The thought of running against Aric’s approach, whatever the decay mechanic was doing to time and structural integrity, was genuinely interesting.
Elena’s economy of movement, the puzzle-solving quality of how she had handled the sea serpent, and the question of how that translated into actual engagement. The Crimson Twins’ synchronization and what it would look like against someone who did not have a partner it had been calibrated to.
All of it was interesting.
The television kept running. More footage from more cities, the regional picture building itself out across the screen, and the apartment around it was warm.
The conversation had gone comfortable again, Leo explaining at some length why the Crimson Twins were the correct answer to some question nobody had asked.
Mina responded with the patient engagement she brought to all of Leo’s explanations.
Sera was sitting at the end of the couch with her tea and looking at the regional rankings. Kai was looking at the same list.

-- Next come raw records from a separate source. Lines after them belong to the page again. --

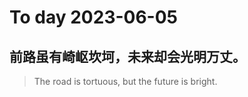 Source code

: 
# To day 2023-06-05


## 前路虽有崎岖坎坷，未来却会光明万丈。
> The road is tortuous, but the future is bright.

     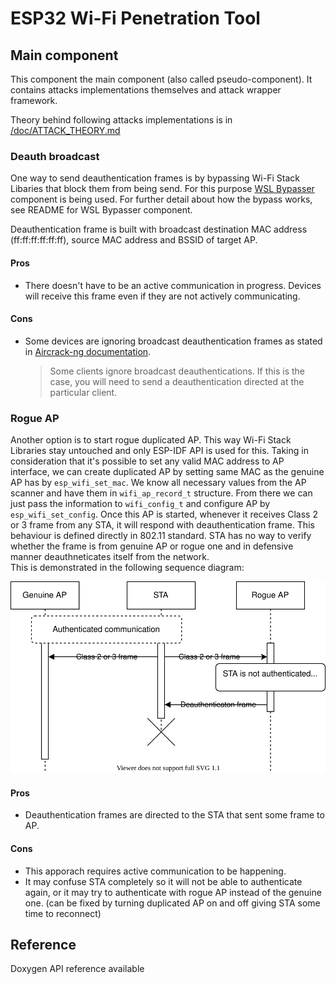 # ESP32 Wi-Fi Penetration Tool
## Main component

This component the main component (also called pseudo-component). It contains attacks implementations themselves and attack wrapper framework.

Theory behind following attacks implementations is in [/doc/ATTACK_THEORY.md](../doc/ATTACKS_THEORY.md)

### Deauth broadcast
One way to send deauthentication frames is by bypassing Wi-Fi Stack Libaries that block them from being send. For this purpose [WSL Bypasser](../components/wsl_bypasser) component is being used. For further detail about how the bypass works, see README for WSL Bypasser component.

Deauthentication frame is built with broadcast destination MAC address (ff:ff:ff:ff:ff:ff), source MAC address and BSSID of target AP.

#### Pros
- There doesn't have to be an active communication in progress. Devices will receive this frame even if they are not actively communicating.

#### Cons
- Some devices are ignoring broadcast deauthentication frames as stated in [Aircrack-ng documentation](https://www.aircrack-ng.org/doku.php?id=deauthentication#why_does_deauthentication_not_work).
    > Some clients ignore broadcast deauthentications. If this is the case, you will need to send a deauthentication directed at the particular client.

### Rogue AP
Another option is to start rogue duplicated AP. This way Wi-Fi Stack Libraries stay untouched and only ESP-IDF API is used for this. Taking in consideration that it's possible to set any valid MAC address to AP interface, we can create duplicated AP by setting same MAC as the genuine AP has by `esp_wifi_set_mac`. 
We know all necessary values from the AP scanner and have them in `wifi_ap_record_t` structure. From there we can just pass the information to `wifi_config_t` and configure AP by `esp_wifi_set_config`. Once this AP is started, whenever it receives Class 2 or 3 frame from any STA, it will respond with deauthentication frame. This behaviour is defined directly in 802.11 standard. STA has no way to verify whether the frame is from genuine AP or rogue one and in defensive manner deauthneticates itself from the network.  
This is demonstrated in the following sequence diagram: 

![Rogue AP sequence diagram](../doc/drawio/rogueap-seq.drawio.svg)


#### Pros
- Deauthentication frames are directed to the STA that sent some frame to AP.

#### Cons
- This apporach requires active communication to be happening.
- It may confuse STA completely so it will not be able to authenticate again, or it may try to authenticate with rogue AP instead of the genuine one. (can be fixed by turning duplicated AP on and off giving STA some time to reconnect)

## Reference
Doxygen API reference available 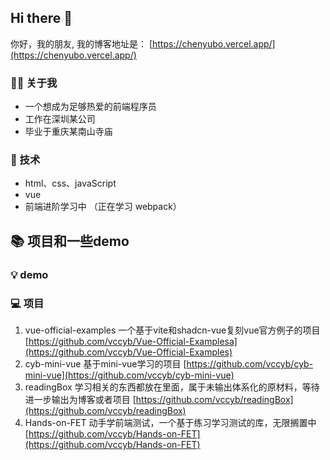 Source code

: ## Hi there 👋

你好，我的朋友, 我的博客地址是： [https://chenyubo.vercel.app/](https://chenyubo.vercel.app/)

### 💁🏻 关于我
- 一个想成为足够热爱的前端程序员
- 工作在深圳某公司
- 毕业于重庆某南山寺庙

### 🚀 技术
- html、css、javaScript
- vue
- 前端进阶学习中 （正在学习 webpack）

## 📚 项目和一些demo

### 💡 demo

### 💻 项目

1. vue-official-examples 一个基于vite和shadcn-vue复刻vue官方例子的项目
   [https://github.com/vccyb/Vue-Official-Examplesa](https://github.com/vccyb/Vue-Official-Examples)
2. cyb-mini-vue  基于mini-vue学习的项目
    [https://github.com/vccyb/cyb-mini-vue](https://github.com/vccyb/cyb-mini-vue)
3. readingBox 学习相关的东西都放在里面，属于未输出体系化的原材料，等待进一步输出为博客或者项目
   [https://github.com/vccyb/readingBox](https://github.com/vccyb/readingBox)
4. Hands-on-FET 动手学前端测试，一个基于练习学习测试的库，无限搁置中
   [https://github.com/vccyb/Hands-on-FET](https://github.com/vccyb/Hands-on-FET)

The city rankings had been the first scope. Regional was coming. National was further out, but the direction was clear.
The system was not finished expanding the frame of comparison.
For the first time since the Mythal phase ended, Kai could see past the next immediate step. Not just the next dungeon or the next threshold.
The actual shape of what was coming, the competition structure the system was building toward, the hunters in other cities who had been working through their own versions of the same problems he had been working through.
He looked at Aric Vash’s level.
He looked at his own.
The gap was real.
That made it worth closing.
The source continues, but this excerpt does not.